INFORMATION PROVIDED:
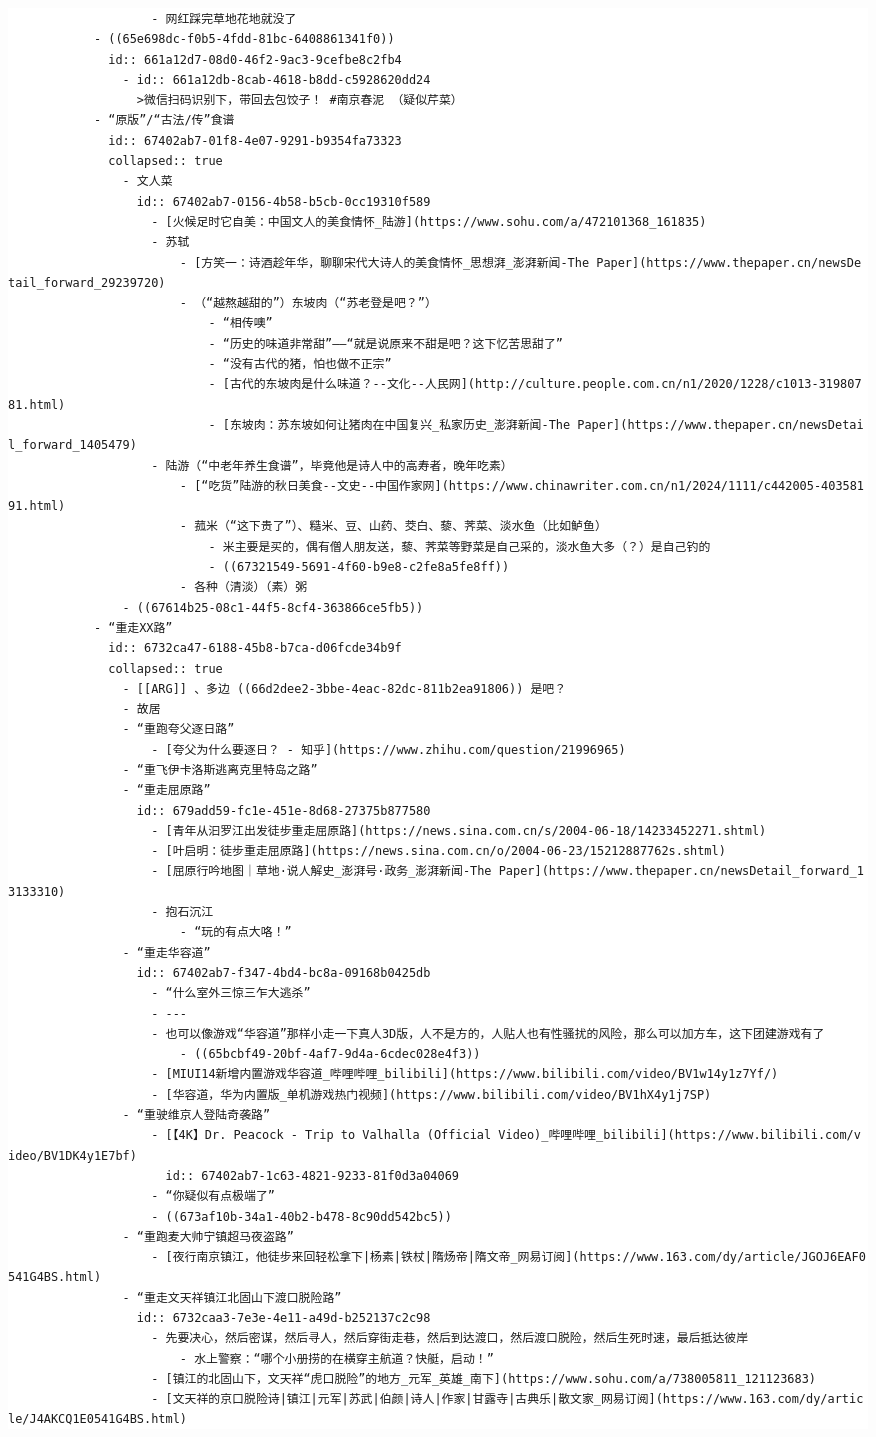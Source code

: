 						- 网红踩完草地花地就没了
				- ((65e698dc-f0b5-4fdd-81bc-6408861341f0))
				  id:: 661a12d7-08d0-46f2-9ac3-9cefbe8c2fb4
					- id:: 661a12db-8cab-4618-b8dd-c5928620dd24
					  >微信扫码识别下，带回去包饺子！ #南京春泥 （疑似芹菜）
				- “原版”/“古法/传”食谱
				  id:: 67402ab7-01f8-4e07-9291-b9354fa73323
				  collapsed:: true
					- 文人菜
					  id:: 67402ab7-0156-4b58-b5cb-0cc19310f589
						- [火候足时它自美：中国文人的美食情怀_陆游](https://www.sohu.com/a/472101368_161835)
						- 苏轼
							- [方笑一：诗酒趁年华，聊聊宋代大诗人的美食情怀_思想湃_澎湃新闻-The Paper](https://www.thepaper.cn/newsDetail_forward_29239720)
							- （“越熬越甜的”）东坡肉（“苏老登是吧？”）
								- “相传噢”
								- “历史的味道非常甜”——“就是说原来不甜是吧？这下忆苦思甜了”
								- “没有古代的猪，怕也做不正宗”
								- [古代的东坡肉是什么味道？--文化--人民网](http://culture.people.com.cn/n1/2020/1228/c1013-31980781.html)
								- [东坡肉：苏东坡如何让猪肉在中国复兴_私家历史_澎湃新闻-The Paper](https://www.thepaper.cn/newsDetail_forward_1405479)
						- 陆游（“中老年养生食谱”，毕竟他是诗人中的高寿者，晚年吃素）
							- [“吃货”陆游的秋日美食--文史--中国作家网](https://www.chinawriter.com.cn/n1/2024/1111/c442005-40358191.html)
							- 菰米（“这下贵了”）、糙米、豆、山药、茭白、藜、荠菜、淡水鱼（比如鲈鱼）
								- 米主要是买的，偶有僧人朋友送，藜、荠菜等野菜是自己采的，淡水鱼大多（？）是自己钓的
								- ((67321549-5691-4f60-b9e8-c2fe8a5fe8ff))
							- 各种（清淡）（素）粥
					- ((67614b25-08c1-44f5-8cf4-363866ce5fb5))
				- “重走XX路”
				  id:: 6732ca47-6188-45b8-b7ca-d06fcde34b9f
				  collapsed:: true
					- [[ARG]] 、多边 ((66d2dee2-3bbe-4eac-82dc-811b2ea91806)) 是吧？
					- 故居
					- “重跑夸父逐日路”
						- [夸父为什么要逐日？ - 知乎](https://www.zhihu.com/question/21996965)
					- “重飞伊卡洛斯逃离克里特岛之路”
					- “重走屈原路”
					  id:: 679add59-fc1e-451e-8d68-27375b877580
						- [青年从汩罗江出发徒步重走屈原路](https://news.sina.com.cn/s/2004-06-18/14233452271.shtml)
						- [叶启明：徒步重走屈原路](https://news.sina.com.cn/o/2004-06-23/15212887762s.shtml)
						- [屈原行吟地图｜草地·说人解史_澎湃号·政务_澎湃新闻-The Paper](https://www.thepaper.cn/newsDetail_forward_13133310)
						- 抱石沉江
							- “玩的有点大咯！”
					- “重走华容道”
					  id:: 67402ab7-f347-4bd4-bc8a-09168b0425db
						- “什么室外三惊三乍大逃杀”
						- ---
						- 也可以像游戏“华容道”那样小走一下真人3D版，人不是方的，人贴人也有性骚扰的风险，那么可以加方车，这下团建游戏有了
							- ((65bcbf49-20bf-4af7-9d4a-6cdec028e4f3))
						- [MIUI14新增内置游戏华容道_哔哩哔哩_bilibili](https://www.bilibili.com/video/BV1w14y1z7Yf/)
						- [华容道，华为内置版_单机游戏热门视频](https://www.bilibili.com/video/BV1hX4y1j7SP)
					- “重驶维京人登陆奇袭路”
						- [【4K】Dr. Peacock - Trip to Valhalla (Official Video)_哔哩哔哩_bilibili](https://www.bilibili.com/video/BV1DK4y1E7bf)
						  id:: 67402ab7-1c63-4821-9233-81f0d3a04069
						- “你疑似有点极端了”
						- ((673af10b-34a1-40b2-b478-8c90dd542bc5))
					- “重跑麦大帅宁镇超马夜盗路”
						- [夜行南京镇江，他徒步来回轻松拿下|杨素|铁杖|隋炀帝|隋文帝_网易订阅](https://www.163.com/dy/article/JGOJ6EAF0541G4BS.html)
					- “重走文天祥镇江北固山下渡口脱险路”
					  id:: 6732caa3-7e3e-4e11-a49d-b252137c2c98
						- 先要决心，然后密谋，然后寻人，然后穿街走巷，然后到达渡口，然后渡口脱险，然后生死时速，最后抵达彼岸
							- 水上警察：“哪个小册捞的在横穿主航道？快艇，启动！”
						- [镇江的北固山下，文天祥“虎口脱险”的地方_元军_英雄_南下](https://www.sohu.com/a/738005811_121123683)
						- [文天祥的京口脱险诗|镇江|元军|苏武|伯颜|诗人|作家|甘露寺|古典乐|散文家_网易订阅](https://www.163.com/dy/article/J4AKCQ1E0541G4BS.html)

==

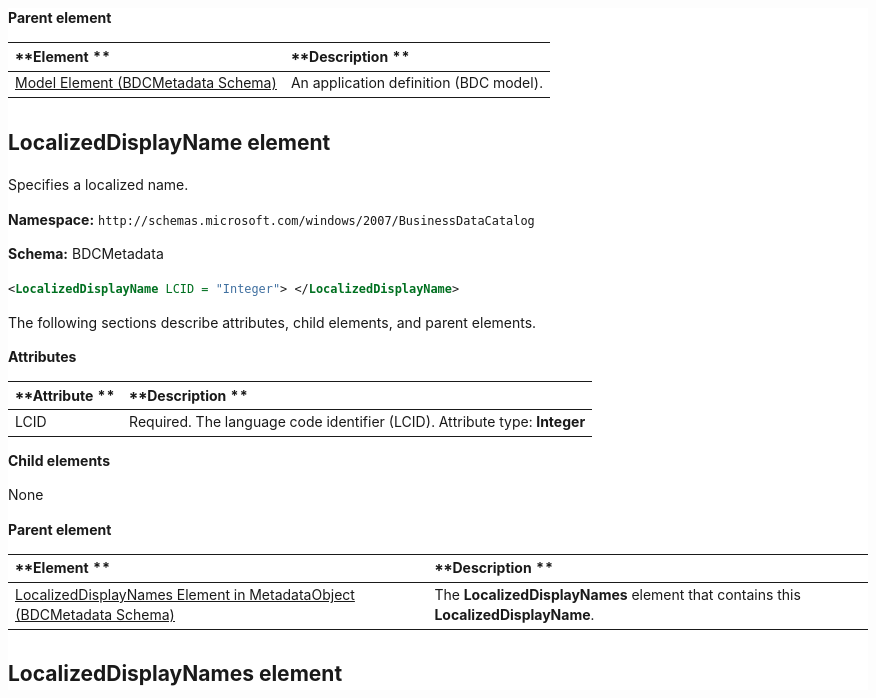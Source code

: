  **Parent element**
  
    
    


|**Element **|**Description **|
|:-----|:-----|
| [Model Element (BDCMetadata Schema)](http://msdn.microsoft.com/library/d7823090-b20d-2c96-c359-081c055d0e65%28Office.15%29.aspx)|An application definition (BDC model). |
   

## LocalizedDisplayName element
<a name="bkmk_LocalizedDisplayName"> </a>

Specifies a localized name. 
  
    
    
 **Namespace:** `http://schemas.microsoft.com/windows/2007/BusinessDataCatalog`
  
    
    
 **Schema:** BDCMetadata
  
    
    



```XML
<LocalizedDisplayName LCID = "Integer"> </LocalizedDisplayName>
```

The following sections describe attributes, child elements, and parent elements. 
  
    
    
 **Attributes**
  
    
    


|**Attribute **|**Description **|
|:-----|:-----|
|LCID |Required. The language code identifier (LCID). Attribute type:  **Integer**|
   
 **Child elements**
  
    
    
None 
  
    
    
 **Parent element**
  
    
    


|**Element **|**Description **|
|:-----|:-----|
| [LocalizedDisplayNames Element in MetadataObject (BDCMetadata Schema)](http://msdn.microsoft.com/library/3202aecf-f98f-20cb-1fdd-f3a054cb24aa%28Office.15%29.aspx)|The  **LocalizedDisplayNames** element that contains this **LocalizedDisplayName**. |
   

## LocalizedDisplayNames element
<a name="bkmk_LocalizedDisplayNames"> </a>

WHAT THE EXERCISE ASKS:
In the lines above, locate the string "LCID". Copy every line where it occurs.

YOUR RESPONSE:
<LocalizedDisplayName LCID = "Integer"> </LocalizedDisplayName>
|LCID |Required. The language code identifier (LCID). Attribute type:  **Integer**|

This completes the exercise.